Burger, J. D., Henderson, J., Kim, G., Zarella G.: Discriminating gender on twitter. In: Proceedings of the Conference on Empirical Methods in Natural Language Processing, pp. 1301-1309 (2011)
Accurate prediction of demographic attributes from social media and other informal online content is valuable for marketing, personalization, and legal investigation. This paper describes the construction of a large, multilingual dataset labeled with gender, and investigates statistical models for determining the gender of uncharacterized Twitter users. We explore several different classifier types on this dataset. We show the degree to which classifier accuracy varies based on tweet volumes as well as when various kinds of profile metadata are included in the models. We also perform a large-scale human assessment using Amazon Mechanical Turk. Our methods significantly out-perform both baseline models and almost all humans on the same task.
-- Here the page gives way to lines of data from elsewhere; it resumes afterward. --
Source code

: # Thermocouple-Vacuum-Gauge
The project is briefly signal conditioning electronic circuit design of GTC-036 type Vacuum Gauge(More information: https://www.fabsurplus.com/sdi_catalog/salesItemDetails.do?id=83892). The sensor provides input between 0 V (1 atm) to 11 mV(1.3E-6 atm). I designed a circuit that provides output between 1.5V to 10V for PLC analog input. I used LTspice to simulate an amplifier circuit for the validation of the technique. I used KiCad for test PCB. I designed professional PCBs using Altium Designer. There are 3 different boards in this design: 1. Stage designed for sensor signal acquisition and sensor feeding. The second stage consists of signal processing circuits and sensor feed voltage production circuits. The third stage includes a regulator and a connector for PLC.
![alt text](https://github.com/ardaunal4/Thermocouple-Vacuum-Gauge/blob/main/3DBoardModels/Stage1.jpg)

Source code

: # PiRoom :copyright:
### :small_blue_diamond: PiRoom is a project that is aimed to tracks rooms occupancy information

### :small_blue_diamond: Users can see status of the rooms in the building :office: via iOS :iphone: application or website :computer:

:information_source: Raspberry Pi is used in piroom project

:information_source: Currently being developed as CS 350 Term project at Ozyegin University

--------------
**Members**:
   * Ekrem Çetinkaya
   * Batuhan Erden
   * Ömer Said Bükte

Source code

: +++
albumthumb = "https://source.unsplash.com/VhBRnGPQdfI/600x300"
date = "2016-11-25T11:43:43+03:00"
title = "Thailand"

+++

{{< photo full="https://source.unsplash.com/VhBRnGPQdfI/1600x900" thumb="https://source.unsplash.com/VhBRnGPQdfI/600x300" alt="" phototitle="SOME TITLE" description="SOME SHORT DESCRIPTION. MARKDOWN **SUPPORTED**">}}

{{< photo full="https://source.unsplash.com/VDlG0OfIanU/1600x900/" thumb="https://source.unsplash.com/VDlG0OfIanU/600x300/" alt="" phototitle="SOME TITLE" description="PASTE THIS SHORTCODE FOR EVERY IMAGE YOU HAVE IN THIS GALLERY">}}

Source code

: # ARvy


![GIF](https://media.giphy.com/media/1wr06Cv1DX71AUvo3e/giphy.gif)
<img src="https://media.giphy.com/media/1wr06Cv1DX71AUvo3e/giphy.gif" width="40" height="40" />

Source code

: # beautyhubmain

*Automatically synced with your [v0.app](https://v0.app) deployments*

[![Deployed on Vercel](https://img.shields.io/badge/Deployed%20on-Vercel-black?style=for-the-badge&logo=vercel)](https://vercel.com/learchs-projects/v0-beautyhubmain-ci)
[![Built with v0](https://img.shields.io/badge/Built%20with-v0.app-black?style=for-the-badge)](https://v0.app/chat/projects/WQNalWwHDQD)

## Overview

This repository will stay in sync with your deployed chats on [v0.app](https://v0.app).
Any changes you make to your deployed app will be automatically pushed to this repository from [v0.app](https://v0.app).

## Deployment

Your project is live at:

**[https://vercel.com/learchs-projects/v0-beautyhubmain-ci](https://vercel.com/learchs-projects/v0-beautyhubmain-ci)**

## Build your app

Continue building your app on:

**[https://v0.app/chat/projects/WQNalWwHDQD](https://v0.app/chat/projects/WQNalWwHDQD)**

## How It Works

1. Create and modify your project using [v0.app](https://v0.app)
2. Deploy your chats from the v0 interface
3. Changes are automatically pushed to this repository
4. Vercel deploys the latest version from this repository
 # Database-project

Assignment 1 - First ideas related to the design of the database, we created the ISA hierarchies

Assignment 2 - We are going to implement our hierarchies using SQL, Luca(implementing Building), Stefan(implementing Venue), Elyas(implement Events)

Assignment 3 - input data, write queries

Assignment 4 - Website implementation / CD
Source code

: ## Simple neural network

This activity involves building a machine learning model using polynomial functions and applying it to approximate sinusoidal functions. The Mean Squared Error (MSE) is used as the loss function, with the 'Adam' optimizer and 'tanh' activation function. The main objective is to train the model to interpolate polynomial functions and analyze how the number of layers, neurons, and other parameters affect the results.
In this paper, Burger et al. attempt to identify the gender of Twitter users using four different fields: the language content of tweets as well as the full name, screen name, and description of the user from their profile. They utilize more than 4 million tweets from 184 000 authors in various languages -- 66.7% of which were in English. Both word- and character-level n-grams from each of the previously mentioned fields are utilized in different combinations as inputs for the balanced winnow2 classifier. They performed a number of experiments with the winnow algorithm, evaluating the four fields in isolation and various combinations. Significantly, they compared the efficacy of their classifier results to human performance of the same activity conducted over a crowdsourcing platform. When considering a single tweet, the algorithm’s predictive accuracy was 67.8% compared to the 75.5% predictive accuracy achieved if all of a user’s tweets were used. The combination of all four fields achieved an accuracy of 92.0% whereas the combination of tweets and screen name (the data most often available) achieved an accuracy of 81.4%. Surprisingly, all these were higher than the accuracy of the human raters, who predicted gender at an accuracy of 65.7% form individual messages.